Biology professor and chairperson of environmental studies, Valerie Banschbach of Jericho learned Feb. 21, 2013 that she has been named a U. S. Fulbright Scholar. Professor Banschbach will spend five months in India starting in the fall of 2013 teaching and researching organic versus conventional farms, in collaboration with the Wildlife Institute of India.
Professor Banschbach is the fourth Saint Michael's College professor to receive a Fulbright fellowship in the last year: Art History Professor Amy Werbel spent an academic year in China; Political Science Professor Patricia Siplon spent a year in Jordan, and Education Professor Aostre Johnson is spending this academic in Ireland. A fifth Fulbright has been awarded this year but has not yet announced.
Professor Banschbach's Fulbright topic is titled "Ecology and Conservation of Biodiversity: Ants as Bioindicators to Assess Impacts of Organic Farming in India." This project came out of a three-year experience working with Indian farming programs. Her Fulbright work will expand her U.S.-based research on ants as bio-indicators for answering agricultural questions.

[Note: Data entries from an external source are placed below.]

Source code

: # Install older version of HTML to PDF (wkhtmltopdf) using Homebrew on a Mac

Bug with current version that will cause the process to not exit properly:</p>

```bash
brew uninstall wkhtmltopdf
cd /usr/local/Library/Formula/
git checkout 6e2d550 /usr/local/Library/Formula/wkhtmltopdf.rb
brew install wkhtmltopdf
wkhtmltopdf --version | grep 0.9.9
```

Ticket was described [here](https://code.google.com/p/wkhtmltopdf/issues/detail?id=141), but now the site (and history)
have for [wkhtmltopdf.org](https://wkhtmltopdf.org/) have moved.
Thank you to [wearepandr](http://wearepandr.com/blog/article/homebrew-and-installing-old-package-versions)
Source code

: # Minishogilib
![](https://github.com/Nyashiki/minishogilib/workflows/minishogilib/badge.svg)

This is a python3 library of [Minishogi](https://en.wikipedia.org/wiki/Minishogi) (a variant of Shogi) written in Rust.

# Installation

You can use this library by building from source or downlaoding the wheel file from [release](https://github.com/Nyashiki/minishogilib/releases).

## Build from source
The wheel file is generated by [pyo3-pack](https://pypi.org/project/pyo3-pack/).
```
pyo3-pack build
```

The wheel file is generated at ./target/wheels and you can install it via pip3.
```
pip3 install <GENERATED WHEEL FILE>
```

Focusing on ant diversity, Professor Banschbach, an entomologist, expects her research to yield theoretical results and practical insights for Indian farmers. Her work evolved from the 2010 launch of the Environmental Studies major at Saint Michael's, which was inaugurated with a talk by scientist, Vandana Shiva. Professor Shiva is founder of Navdanya's Farm, an organic training center in the city of Dehradun, India, home to the Wildlife Institute of India.
Evolution of Professor Banschbach's Indian connection
Professor Shiva reciprocated with an invitation to Professor Banschbach to visit Navdanya’s Farm and the Wildlife Institute in spring 2011, where she witnessed impressive grassroots efforts of researchers and students to improve their communities through farming advances. Professor Banschbach returned to India in summer 2012 and taught "Organic Agriculture and Conservation of Biodiversity" for 12 Saint Michael's students with the participation of two additional professors.
"The experience will leave me well prepared to bring future Saint Michael's students to India in study abroad courses and to deepen the relationship between Saint Michael's and India," she wrote in her proposal.
"Given that the richness of India's ecosystems is coupled with high human population density and development pressure, the stresses on natural systems are enormous, creating many difficult ramifications for people and non-human species," Professor Banschbach wrote in her Fulbright proposal.
India has more than 400,000 organic farms. Ants can provide scientists much information about farms, she says, even though often they are "overlooked in favor of often-celebrated earthworms."
The Fulbright grant provides Professor Banschbach with five months' funding for teaching and research, along with travel, board and schooling expenses allowing her to bring her husband and two daughters, age 12 and 8. "It will be exciting for all of us," she said.
Fulbright award letter to Professor Banschbach
"Your selection for a Fulbright award is, in itself, an achievement for which you can be justly proud," wrote Tom Healy, chair of the selection board, in a letter of Feb. 21. "As a Fulbright grantee, you will join the ranks of distinguished participants in the Program. Fulbright alumni have become heads of state, judges, ambassadors, cabinet ministers, CEOS, university presidents, journalists, artists, professors and teachers. They have been awarded 43 Nobel Prizes. Since its inception more than 60 years ago, approximately 300,000 Fulbrighters have participated in the program." Goals of the program are to develop international understanding and promote hallmark qualities of service, excellence and leadership, Healy wrote, adding, "We hope that your Fulbright experience will be highly rewarding professionally and personally, and that you will share the knowledge you gain as a Fulbrighter with many others throughout your life."